**Work instructions**
The required result is a copy of each line below in which "https" appears.

**Recorded information**
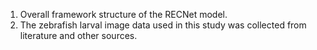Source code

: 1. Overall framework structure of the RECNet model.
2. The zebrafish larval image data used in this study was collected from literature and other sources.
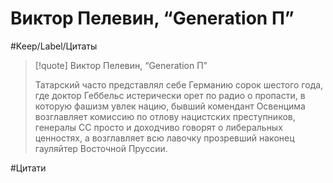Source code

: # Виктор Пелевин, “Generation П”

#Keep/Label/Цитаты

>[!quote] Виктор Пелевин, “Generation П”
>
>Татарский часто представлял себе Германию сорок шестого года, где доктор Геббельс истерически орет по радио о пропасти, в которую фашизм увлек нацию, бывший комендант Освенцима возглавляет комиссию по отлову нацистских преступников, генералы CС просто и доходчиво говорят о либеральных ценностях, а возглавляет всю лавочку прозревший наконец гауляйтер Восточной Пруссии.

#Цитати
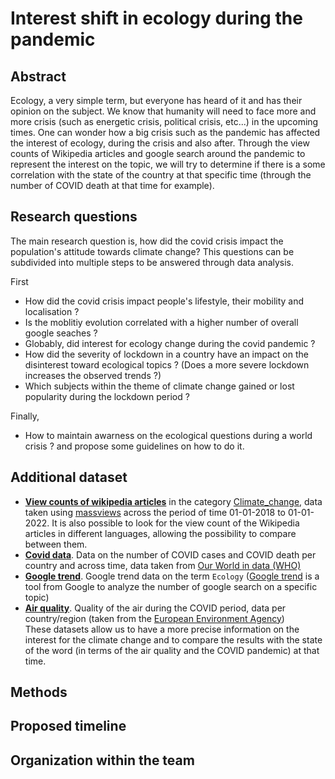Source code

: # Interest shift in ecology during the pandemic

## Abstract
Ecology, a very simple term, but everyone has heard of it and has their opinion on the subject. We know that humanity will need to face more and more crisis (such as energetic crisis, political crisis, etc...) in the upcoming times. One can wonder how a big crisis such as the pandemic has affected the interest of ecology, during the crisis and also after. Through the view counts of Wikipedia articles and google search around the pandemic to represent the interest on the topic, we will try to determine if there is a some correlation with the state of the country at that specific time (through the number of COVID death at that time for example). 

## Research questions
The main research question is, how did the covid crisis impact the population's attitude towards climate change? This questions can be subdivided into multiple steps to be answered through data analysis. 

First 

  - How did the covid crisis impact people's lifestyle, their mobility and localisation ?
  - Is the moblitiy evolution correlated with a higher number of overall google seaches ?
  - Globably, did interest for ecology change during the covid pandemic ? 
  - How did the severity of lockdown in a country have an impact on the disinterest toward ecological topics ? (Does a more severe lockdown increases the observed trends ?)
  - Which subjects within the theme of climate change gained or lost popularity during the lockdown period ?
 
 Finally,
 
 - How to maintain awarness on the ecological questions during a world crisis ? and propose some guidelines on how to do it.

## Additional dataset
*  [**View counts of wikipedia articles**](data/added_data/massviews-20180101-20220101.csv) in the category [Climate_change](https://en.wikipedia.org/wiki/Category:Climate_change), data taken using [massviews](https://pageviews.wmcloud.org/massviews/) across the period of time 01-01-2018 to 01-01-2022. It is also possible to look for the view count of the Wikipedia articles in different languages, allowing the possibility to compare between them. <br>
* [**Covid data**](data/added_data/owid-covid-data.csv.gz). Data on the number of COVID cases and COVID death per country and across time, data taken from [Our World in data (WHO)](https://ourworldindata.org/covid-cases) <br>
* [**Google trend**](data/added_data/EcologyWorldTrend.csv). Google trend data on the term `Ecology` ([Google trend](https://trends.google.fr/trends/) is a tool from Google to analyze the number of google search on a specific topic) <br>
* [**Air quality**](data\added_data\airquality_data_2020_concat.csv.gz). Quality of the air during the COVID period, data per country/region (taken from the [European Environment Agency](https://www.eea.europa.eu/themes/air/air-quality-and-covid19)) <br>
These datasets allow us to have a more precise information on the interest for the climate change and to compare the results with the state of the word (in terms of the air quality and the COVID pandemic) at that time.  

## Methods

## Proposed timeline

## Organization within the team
* * *
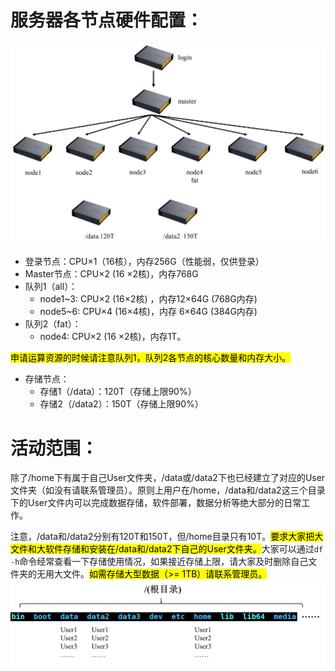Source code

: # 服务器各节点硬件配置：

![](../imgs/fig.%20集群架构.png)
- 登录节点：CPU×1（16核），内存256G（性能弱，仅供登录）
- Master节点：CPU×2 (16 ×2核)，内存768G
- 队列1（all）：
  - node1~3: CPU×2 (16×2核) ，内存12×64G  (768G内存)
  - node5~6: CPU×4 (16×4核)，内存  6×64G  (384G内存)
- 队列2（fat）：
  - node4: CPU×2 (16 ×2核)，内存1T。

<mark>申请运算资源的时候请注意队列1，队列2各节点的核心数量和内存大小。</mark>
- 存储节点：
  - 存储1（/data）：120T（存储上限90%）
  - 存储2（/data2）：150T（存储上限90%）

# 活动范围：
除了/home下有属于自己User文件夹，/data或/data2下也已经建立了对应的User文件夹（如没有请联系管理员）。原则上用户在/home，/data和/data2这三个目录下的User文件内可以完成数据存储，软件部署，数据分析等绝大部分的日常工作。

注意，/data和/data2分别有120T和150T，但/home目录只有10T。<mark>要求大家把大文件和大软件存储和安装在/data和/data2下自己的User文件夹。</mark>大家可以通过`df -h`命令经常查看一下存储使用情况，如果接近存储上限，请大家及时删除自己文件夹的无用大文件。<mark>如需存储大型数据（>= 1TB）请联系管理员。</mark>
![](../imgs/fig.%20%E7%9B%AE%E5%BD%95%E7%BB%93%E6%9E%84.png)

**Answer below**
*  [**View counts of wikipedia articles**](data/added_data/massviews-20180101-20220101.csv) in the category [Climate_change](https://en.wikipedia.org/wiki/Category:Climate_change), data taken using [massviews](https://pageviews.wmcloud.org/massviews/) across the period of time 01-01-2018 to 01-01-2022. It is also possible to look for the view count of the Wikipedia articles in different languages, allowing the possibility to compare between them. <br>
* [**Covid data**](data/added_data/owid-covid-data.csv.gz). Data on the number of COVID cases and COVID death per country and across time, data taken from [Our World in data (WHO)](https://ourworldindata.org/covid-cases) <br>
* [**Google trend**](data/added_data/EcologyWorldTrend.csv). Google trend data on the term `Ecology` ([Google trend](https://trends.google.fr/trends/) is a tool from Google to analyze the number of google search on a specific topic) <br>
* [**Air quality**](data\added_data\airquality_data_2020_concat.csv.gz). Quality of the air during the COVID period, data per country/region (taken from the [European Environment Agency](https://www.eea.europa.eu/themes/air/air-quality-and-covid19)) <br>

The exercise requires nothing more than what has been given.